According to Siti, "What is special about this Eid al-Fitr song is that we unanimously agree that [we] do not want to incorporate cliché lines like [those that are about] ketupat, lemang, foods, visiting [others], etc., but the lyrics will be heavier but still suitable with the Eid al-Fitr mood". (Note: Original:"Istimewanya lagu raya kali ini, kami sepakat tidak lagi mahu gunakan bait-bait klise seperti ketupat lemang, juadah, bertandang dan sebagainya tetapi liriknya lebih berat namun masih sesuai untuk suasana hari raya.") She also added that "The lyrics of the song are touching the meaning of Eid al-Fitr according to its context in Islam. It tells about the Muslims victory against the nafs during the fasting month, asking for forgiveness from each other and from the One God." (Note: Original:"Lirik lagu itu pun lebih menyentuh maksud Aidilfitri menurut konteks Islam. Ia menceritakan mengenai kemenangan kita umat Islam melawan nafsu pada bulan puasa, memohon keampunan sesama insan dan daripada Yang Maha Esa.") The song is composed with a touch of traditional Malay music that still "retains the elements of [how] the Malays are celebrating the Eid". (Note: Original:"...kekal dengan elemen suasana orang Melayu beraya.")

==Release and promotion==
The song was made available for download on iTunes Store on 20 June 2016. Its music video was released on Universal Malaysia's official account on 4 July 2016. It was also televised during Salam Aidilfitri, a special Eid al-Fitr program on TV2 and TVi on 5 July 2016.
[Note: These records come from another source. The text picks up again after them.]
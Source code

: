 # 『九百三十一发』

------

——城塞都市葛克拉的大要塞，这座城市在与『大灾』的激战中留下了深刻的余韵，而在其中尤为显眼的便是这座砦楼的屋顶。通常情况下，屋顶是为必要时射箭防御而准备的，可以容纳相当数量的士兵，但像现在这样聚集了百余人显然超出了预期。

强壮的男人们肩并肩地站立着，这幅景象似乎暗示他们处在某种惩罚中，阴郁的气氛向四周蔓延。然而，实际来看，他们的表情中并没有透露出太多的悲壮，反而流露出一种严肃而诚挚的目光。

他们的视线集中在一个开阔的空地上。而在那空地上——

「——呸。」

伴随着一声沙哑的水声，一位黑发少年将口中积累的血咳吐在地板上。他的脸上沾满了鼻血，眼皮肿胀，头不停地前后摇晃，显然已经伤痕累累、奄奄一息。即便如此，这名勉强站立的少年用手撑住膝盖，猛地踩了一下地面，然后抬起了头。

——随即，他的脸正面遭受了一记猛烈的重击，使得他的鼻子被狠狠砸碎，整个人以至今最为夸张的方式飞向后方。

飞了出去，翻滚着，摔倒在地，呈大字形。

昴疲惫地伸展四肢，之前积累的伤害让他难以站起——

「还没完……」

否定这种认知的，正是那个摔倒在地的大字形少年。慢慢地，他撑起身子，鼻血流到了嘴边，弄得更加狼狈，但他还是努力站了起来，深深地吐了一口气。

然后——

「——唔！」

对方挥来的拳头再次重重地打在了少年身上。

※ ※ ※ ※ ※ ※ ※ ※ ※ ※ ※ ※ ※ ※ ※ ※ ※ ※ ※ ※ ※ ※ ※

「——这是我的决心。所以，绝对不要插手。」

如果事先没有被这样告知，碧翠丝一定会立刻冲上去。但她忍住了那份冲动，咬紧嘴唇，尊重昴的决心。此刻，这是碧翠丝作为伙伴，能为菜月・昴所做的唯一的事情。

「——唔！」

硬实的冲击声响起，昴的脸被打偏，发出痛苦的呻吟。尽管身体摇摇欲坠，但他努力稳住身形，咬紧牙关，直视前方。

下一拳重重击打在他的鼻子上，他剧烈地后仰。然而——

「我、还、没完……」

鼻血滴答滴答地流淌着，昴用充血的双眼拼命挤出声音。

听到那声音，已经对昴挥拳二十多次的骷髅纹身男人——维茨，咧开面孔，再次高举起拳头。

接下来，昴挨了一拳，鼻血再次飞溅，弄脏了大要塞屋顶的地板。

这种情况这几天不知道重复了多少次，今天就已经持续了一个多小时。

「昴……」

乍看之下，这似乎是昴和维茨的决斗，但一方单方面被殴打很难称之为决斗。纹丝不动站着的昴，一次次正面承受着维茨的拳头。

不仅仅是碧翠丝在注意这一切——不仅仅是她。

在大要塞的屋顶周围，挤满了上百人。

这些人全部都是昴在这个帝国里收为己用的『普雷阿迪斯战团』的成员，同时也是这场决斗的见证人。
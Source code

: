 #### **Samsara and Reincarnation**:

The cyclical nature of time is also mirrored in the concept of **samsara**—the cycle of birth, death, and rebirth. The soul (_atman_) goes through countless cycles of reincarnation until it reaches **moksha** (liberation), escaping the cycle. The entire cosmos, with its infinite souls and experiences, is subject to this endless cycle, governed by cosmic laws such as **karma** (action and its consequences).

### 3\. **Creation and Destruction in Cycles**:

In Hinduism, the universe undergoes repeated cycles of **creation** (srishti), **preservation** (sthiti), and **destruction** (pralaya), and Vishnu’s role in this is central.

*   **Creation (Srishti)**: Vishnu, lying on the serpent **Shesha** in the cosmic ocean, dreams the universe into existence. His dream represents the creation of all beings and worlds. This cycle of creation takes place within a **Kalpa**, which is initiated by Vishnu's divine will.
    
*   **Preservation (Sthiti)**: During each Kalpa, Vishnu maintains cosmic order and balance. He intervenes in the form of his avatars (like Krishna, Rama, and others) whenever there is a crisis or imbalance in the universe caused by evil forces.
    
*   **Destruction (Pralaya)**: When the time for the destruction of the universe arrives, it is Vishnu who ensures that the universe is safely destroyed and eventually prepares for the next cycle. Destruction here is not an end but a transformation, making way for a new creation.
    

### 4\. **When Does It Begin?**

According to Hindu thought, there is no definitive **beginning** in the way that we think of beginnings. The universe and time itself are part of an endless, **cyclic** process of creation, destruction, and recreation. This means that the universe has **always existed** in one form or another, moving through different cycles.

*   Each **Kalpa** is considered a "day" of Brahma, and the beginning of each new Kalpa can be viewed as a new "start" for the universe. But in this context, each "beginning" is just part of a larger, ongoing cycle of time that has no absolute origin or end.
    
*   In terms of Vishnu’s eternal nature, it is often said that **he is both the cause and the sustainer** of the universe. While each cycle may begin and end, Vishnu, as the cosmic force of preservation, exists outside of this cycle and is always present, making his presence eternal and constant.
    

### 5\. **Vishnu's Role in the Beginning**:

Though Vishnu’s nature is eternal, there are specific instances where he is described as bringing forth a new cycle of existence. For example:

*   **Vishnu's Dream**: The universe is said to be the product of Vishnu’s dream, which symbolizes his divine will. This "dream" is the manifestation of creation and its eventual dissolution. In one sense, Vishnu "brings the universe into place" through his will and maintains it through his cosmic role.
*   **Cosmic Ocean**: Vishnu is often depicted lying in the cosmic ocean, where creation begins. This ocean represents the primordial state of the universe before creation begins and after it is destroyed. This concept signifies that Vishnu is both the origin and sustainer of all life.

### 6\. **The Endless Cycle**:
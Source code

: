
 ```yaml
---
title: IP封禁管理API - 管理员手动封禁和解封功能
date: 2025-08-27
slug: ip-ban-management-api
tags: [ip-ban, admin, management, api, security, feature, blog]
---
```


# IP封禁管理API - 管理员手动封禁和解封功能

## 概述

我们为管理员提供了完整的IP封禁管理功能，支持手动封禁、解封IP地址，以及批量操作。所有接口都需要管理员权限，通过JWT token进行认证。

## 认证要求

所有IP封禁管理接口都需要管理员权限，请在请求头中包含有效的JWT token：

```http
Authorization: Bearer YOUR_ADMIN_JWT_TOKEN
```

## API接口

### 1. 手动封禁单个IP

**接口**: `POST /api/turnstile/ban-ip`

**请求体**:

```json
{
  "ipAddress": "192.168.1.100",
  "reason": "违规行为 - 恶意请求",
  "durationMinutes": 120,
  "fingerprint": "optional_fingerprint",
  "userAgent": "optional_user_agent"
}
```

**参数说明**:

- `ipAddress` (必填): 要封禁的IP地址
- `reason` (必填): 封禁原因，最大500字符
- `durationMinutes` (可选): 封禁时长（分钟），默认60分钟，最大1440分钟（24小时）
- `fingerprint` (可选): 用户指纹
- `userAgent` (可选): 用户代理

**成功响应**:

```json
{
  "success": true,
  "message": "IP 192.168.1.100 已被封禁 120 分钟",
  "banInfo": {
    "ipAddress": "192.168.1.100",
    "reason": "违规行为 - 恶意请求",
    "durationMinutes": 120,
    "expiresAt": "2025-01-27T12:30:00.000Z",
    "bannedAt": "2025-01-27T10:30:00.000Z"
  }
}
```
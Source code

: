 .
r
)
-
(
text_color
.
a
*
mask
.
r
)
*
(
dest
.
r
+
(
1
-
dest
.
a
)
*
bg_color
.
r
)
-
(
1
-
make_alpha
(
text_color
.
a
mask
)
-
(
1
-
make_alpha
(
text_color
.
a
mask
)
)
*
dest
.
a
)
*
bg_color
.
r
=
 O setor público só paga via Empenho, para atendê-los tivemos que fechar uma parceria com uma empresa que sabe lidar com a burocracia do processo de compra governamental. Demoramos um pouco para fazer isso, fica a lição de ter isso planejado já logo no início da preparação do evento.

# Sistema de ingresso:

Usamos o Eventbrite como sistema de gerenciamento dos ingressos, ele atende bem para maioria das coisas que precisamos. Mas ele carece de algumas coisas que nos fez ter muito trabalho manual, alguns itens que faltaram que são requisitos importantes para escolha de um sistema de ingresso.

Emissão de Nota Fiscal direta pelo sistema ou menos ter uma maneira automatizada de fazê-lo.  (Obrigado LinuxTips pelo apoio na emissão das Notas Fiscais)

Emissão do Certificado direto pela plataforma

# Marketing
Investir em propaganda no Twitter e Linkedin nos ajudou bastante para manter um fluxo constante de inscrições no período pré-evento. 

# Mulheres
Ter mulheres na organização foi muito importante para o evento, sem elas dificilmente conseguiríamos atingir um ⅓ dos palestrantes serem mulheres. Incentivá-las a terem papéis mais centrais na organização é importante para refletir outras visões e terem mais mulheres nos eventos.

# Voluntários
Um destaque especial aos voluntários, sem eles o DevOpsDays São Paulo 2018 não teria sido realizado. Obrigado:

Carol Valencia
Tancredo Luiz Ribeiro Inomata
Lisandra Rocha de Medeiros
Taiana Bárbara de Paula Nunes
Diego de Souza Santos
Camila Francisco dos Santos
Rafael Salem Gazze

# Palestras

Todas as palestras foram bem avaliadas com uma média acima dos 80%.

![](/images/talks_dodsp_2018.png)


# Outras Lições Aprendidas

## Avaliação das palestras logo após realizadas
==Commercial performance==
In less than a day upon its first release, "Hari Kemenangan" already reached the peak position of the iTunes Malaysia charts.

==Music video==

The "Hari Kemenangan" official music video was published on Universal Malaysia's official YouTube account on 4 July 2016. It was also later televised on Salam Aidilfitri, a special 2016 Eid al-Fitr television program on 5 July 2016 on TV2 and TVi.

===Synopsis===
The music video has a straightforward plot line. It begins with a title card showing her name and the title of the song. It later opens up to a scene where a group of people donning colourful clothes is gathering around a table while interacting with each other. In the next scene, it shows Siti sneaking into the house via the front door much to the surprise of the group of people. In the next part of the video, she is shown to be singing and sitting in the middle between two white couches while being accompanied by Pak Ngah Suhaimi who is playing an accordion while both of them are being watched by other guests. In the next scene she is shown standing with her guests in front of a white bungalow that is decorated with decorative LED lights. Throughout the video, the same indoor and outdoor settings were used repetitively with few intermittent scenes showing the guests and Siti interacting with each other.

==Live performances==
"Hari Kemenangan" was first performed by Siti Nurhaliza for the public in July 2016 during the official agreement signing between i-Mizu and Siti Nurhaliza Productions on 23 June 2016.

==Controversy==
In August 2016, Siti was accused for plagiarism and "Hari Kemenangan" was criticized by public due to having a similarities with "Kemenangan" sung by Malaysian nasyid group Rabbani. However, Siti said both songs was composed by Pak Ngah Suhaimi and explains that the similarities of both songs was arise following the misunderstanding between its composer and the singer.

==Track listing==

Digital download
| No. | Title | Writer(s) | Producer(s) | Length |
|---|---|---|---|---|
| 1. | "Hari Kemenangan" | Siso Kopratasa | Pak Ngah Suhaimi; | 4:20 |

==Chart performance==

| Chart (2016) | Peak position |
|---|---|
| Top 30 Singles Chart Malaysia | 6 |

==Release history==

| Country | Date | Format | Label |
|---|---|---|---|
| Malaysia | 20 June 2016 | Digital download | Siti Nurhaliza Productions, Universal Music Group (Malaysia) |

==See also==
- Anugerah Aidilfitri, an Eid album recorded and released by Siti Nurhaliza in 2003.